The data START

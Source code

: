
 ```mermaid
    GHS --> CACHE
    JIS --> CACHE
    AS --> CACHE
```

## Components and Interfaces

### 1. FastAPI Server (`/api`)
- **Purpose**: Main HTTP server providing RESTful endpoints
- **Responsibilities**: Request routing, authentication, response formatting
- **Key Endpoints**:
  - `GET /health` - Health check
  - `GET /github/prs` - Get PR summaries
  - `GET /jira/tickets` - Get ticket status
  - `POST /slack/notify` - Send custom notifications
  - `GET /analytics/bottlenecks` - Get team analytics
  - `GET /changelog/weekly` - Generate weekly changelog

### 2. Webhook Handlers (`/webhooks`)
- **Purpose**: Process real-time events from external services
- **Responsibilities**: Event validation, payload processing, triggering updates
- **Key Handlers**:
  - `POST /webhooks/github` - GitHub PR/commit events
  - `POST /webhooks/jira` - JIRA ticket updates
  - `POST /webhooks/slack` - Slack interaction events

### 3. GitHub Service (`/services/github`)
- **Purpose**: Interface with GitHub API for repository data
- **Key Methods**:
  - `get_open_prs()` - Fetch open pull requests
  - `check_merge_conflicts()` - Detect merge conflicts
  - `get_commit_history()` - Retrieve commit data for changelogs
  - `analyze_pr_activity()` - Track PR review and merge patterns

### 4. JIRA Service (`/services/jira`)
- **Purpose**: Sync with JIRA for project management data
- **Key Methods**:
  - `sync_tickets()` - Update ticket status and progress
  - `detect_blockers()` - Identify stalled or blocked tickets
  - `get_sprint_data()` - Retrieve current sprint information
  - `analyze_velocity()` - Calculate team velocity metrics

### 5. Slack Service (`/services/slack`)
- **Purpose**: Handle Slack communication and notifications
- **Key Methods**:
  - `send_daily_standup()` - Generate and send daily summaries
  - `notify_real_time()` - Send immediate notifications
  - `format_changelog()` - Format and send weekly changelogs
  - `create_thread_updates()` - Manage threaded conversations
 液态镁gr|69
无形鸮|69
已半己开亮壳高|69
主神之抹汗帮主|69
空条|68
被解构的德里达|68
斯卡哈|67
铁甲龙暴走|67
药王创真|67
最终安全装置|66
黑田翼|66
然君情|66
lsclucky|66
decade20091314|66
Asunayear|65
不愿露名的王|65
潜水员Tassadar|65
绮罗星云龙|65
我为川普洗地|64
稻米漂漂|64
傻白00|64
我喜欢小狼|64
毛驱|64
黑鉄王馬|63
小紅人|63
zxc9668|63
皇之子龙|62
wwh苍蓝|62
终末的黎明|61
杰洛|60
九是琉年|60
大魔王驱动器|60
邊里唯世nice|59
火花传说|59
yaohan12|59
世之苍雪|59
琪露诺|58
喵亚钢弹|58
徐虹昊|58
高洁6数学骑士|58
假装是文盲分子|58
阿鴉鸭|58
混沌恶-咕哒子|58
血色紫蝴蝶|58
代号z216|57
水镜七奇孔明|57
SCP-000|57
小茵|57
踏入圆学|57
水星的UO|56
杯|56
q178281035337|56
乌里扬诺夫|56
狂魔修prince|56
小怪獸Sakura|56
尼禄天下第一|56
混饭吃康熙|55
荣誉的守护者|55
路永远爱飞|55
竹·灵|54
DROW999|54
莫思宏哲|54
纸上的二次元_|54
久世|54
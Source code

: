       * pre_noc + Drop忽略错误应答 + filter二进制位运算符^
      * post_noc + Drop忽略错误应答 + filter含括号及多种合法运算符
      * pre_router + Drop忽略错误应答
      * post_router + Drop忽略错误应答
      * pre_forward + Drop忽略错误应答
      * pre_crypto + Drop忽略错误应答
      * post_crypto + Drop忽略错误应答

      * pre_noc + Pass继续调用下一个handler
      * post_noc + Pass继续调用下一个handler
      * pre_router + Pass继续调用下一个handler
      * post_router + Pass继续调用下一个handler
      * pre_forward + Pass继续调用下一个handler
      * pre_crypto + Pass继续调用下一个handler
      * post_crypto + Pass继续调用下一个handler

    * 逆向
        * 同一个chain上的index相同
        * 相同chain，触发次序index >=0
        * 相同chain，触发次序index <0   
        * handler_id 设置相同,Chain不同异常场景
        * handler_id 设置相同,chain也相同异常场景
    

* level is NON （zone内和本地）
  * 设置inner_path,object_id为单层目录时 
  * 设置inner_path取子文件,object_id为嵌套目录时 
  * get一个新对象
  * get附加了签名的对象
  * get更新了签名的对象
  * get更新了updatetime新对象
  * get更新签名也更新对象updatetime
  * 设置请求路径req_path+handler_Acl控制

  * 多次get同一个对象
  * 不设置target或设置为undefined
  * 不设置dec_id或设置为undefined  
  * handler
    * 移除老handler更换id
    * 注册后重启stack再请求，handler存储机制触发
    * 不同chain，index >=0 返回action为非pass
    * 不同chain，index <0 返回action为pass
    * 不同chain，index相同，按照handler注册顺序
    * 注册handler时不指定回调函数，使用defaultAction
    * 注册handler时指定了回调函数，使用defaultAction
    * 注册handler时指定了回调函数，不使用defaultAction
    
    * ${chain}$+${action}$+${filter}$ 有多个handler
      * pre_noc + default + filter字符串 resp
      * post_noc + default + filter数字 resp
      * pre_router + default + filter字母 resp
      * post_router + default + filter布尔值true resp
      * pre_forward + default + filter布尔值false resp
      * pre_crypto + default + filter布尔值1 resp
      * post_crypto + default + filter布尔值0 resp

The data END

§ Exercise requirements: Return the records above in their entirety, exactly as they appear.

§ Result:
Source code

:
 ```mermaid
    GHS --> CACHE
    JIS --> CACHE
    AS --> CACHE
```

## Components and Interfaces

### 1. FastAPI Server (`/api`)
- **Purpose**: Main HTTP server providing RESTful endpoints
- **Responsibilities**: Request routing, authentication, response formatting
- **Key Endpoints**:
  - `GET /health` - Health check
  - `GET /github/prs` - Get PR summaries
  - `GET /jira/tickets` - Get ticket status
  - `POST /slack/notify` - Send custom notifications
  - `GET /analytics/bottlenecks` - Get team analytics
  - `GET /changelog/weekly` - Generate weekly changelog

### 2. Webhook Handlers (`/webhooks`)
- **Purpose**: Process real-time events from external services
- **Responsibilities**: Event validation, payload processing, triggering updates
- **Key Handlers**:
  - `POST /webhooks/github` - GitHub PR/commit events
  - `POST /webhooks/jira` - JIRA ticket updates
  - `POST /webhooks/slack` - Slack interaction events

### 3. GitHub Service (`/services/github`)
- **Purpose**: Interface with GitHub API for repository data
- **Key Methods**:
  - `get_open_prs()` - Fetch open pull requests
  - `check_merge_conflicts()` - Detect merge conflicts
  - `get_commit_history()` - Retrieve commit data for changelogs
  - `analyze_pr_activity()` - Track PR review and merge patterns

### 4. JIRA Service (`/services/jira`)
- **Purpose**: Sync with JIRA for project management data
- **Key Methods**:
  - `sync_tickets()` - Update ticket status and progress
  - `detect_blockers()` - Identify stalled or blocked tickets
  - `get_sprint_data()` - Retrieve current sprint information
  - `analyze_velocity()` - Calculate team velocity metrics

### 5. Slack Service (`/services/slack`)
- **Purpose**: Handle Slack communication and notifications
- **Key Methods**:
  - `send_daily_standup()` - Generate and send daily summaries
  - `notify_real_time()` - Send immediate notifications
  - `format_changelog()` - Format and send weekly changelogs
  - `create_thread_updates()` - Manage threaded conversations
 液态镁gr|69
无形鸮|69
已半己开亮壳高|69
主神之抹汗帮主|69
空条|68
被解构的德里达|68
斯卡哈|67
铁甲龙暴走|67
药王创真|67
最终安全装置|66
黑田翼|66
然君情|66
lsclucky|66
decade20091314|66
Asunayear|65
不愿露名的王|65
潜水员Tassadar|65
绮罗星云龙|65
我为川普洗地|64
稻米漂漂|64
傻白00|64
我喜欢小狼|64
毛驱|64
黑鉄王馬|63
小紅人|63
zxc9668|63
皇之子龙|62
wwh苍蓝|62
终末的黎明|61
杰洛|60
九是琉年|60
大魔王驱动器|60
邊里唯世nice|59
火花传说|59
yaohan12|59
世之苍雪|59
琪露诺|58
喵亚钢弹|58
徐虹昊|58
高洁6数学骑士|58
假装是文盲分子|58
阿鴉鸭|58
混沌恶-咕哒子|58
血色紫蝴蝶|58
代号z216|57
水镜七奇孔明|57
SCP-000|57
小茵|57
踏入圆学|57
水星的UO|56
杯|56
q178281035337|56
乌里扬诺夫|56
狂魔修prince|56
小怪獸Sakura|56
尼禄天下第一|56
混饭吃康熙|55
荣誉的守护者|55
路永远爱飞|55
竹·灵|54
DROW999|54
莫思宏哲|54
纸上的二次元_|54
久世|54
Source code

:       * pre_noc + Drop忽略错误应答 + filter二进制位运算符^
      * post_noc + Drop忽略错误应答 + filter含括号及多种合法运算符
      * pre_router + Drop忽略错误应答
      * post_router + Drop忽略错误应答
      * pre_forward + Drop忽略错误应答
      * pre_crypto + Drop忽略错误应答
      * post_crypto + Drop忽略错误应答

      * pre_noc + Pass继续调用下一个handler
      * post_noc + Pass继续调用下一个handler
      * pre_router + Pass继续调用下一个handler
      * post_router + Pass继续调用下一个handler
      * pre_forward + Pass继续调用下一个handler
      * pre_crypto + Pass继续调用下一个handler
      * post_crypto + Pass继续调用下一个handler

    * 逆向
        * 同一个chain上的index相同
        * 相同chain，触发次序index >=0
        * 相同chain，触发次序index <0   
        * handler_id 设置相同,Chain不同异常场景
        * handler_id 设置相同,chain也相同异常场景
    

* level is NON （zone内和本地）
  * 设置inner_path,object_id为单层目录时 
  * 设置inner_path取子文件,object_id为嵌套目录时 
  * get一个新对象
  * get附加了签名的对象
  * get更新了签名的对象
  * get更新了updatetime新对象
  * get更新签名也更新对象updatetime
  * 设置请求路径req_path+handler_Acl控制

  * 多次get同一个对象
  * 不设置target或设置为undefined
  * 不设置dec_id或设置为undefined  
  * handler
    * 移除老handler更换id
    * 注册后重启stack再请求，handler存储机制触发
    * 不同chain，index >=0 返回action为非pass
    * 不同chain，index <0 返回action为pass
    * 不同chain，index相同，按照handler注册顺序
    * 注册handler时不指定回调函数，使用defaultAction
    * 注册handler时指定了回调函数，使用defaultAction
    * 注册handler时指定了回调函数，不使用defaultAction
    
    * ${chain}$+${action}$+${filter}$ 有多个handler
      * pre_noc + default + filter字符串 resp
      * post_noc + default + filter数字 resp
      * pre_router + default + filter字母 resp
      * post_router + default + filter布尔值true resp
      * pre_forward + default + filter布尔值false resp
      * pre_crypto + default + filter布尔值1 resp
      * post_crypto + default + filter布尔值0 resp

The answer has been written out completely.